## **Stemming**
Stemming is a text normalization process in natural language processing (NLP) that involves reducing words to their base or root form, known as the "stem." The purpose of stemming is to simplify words and group together different inflections or derivations of the same word so that they can be treated as a single entity.

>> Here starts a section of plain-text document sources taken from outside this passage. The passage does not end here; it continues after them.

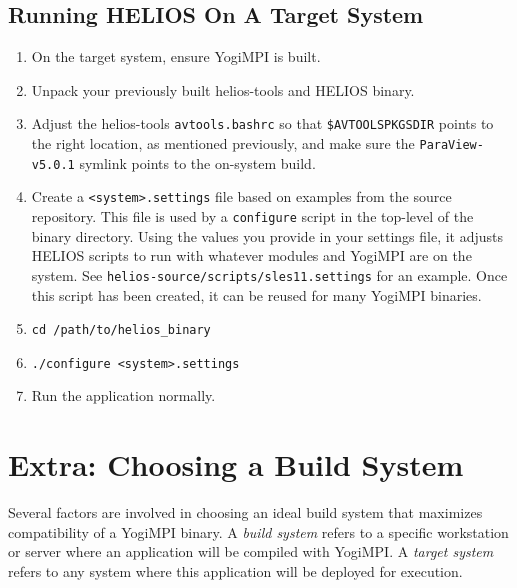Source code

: \documentclass{article}
\begin{document}
\subsection{Running HELIOS On A Target System}
\begin{enumerate}
\item On the target system, ensure YogiMPI is built.
\item Unpack your previously built helios-tools and HELIOS binary.
\item Adjust the helios-tools \texttt{avtools.bashrc} so that \texttt{\$AVTOOLSPKGSDIR} points to the right location, as mentioned previously, and make sure the \texttt{ParaView-v5.0.1} symlink points to the on-system build.
\item Create a \texttt{<system>.settings} file based on examples from the source repository. This file is used by a \texttt{configure} script in the top-level of the binary directory. Using the values you provide in your settings file, it adjusts HELIOS scripts to run with whatever modules and YogiMPI are on the system. See \texttt{helios-source/scripts/sles11.settings} for an example. Once this script has been created, it can be reused for many YogiMPI binaries.
\item \texttt{cd /path/to/helios\_binary}
\item \texttt{./configure <system>.settings}
\item Run the application normally. 
\end{enumerate}

\section{Extra: Choosing a Build System}
\label{choosebuild}
Several factors are involved in choosing an ideal build system that maximizes compatibility of a YogiMPI binary. A \textit{build system} refers to a specific workstation or server where an application will be compiled with YogiMPI.  A \textit{target system} refers to any system where this application will be deployed for execution.
\end{document}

For example, consider the words "running," "ran," and "runner." The stem of these words is "run." Stemming would transform all these words into the common base form:

- running -> run
- ran -> run
- runner -> run

The idea is to eliminate variations in word forms so that similar words are treated as equivalent during text analysis, retrieval, or other NLP tasks.

In [1]:
words=["eating","eats","eaten","writing","writes","programming","programs","history","finally","finalized"]

### PorterStemmer
The Porter stemming algorithm is a process for removing suffixes from words in English. Removing suffixes. automatically is an operation which is especially useful in the field of information retrieval.

In [2]:
from nltk.stem import PorterStemmer

In [3]:
porter_stem = PorterStemmer()

In [6]:
for i, word in enumerate(words):
    print(f"{i+1}. {word} --> {porter_stem.stem(word)}")

1. eating --> eat
2. eats --> eat
3. eaten --> eaten
4. writing --> write
5. writes --> write
6. programming --> program
7. programs --> program
8. history --> histori
9. finally --> final
10. finalized --> final


### RegexpStemmer class
A stemmer that uses regular expressions to identify morphological affixes. Any substrings that match the regular expressions will be removed.

In [9]:
from nltk.stem import RegexpStemmer

In [16]:
reg_stemmer = RegexpStemmer('ing$|s$|e$|able$', min=4)

In [18]:
for i, word in enumerate(words):
    print(f"{i+1}. {word} --> {reg_stemmer.stem(word)}")

1. eating --> eat
2. eats --> eat
3. eaten --> eaten
4. writing --> writ
5. writes --> write
6. programming --> programm
7. programs --> program
8. history --> history
9. finally --> finally
10. finalized --> finalized


### Snowball Stemmer
Snowball Stemmer is also known as the Porter2 stemming algorithm because it is a better version of the Porter Stemmer. It is more aggressive than Porter Stemmer.

In [19]:
from nltk.stem import SnowballStemmer

In [20]:
sn_stemmer = SnowballStemmer('english')

In [21]:
for i, word in enumerate(words):
    print(f"{i+1}. {word} --> {sn_stemmer.stem(word)}")

1. eating --> eat
2. eats --> eat
3. eaten --> eaten
4. writing --> write
5. writes --> write
6. programming --> program
7. programs --> program
8. history --> histori
9. finally --> final
10. finalized --> final


Snowball vs porter:

In [23]:
porter_stem.stem("fairly"), sn_stemmer.stem("fairly")

('fairli', 'fair')

In [24]:
porter_stem.stem("sportingly"), sn_stemmer.stem("sportingly")

('sportingli', 'sport')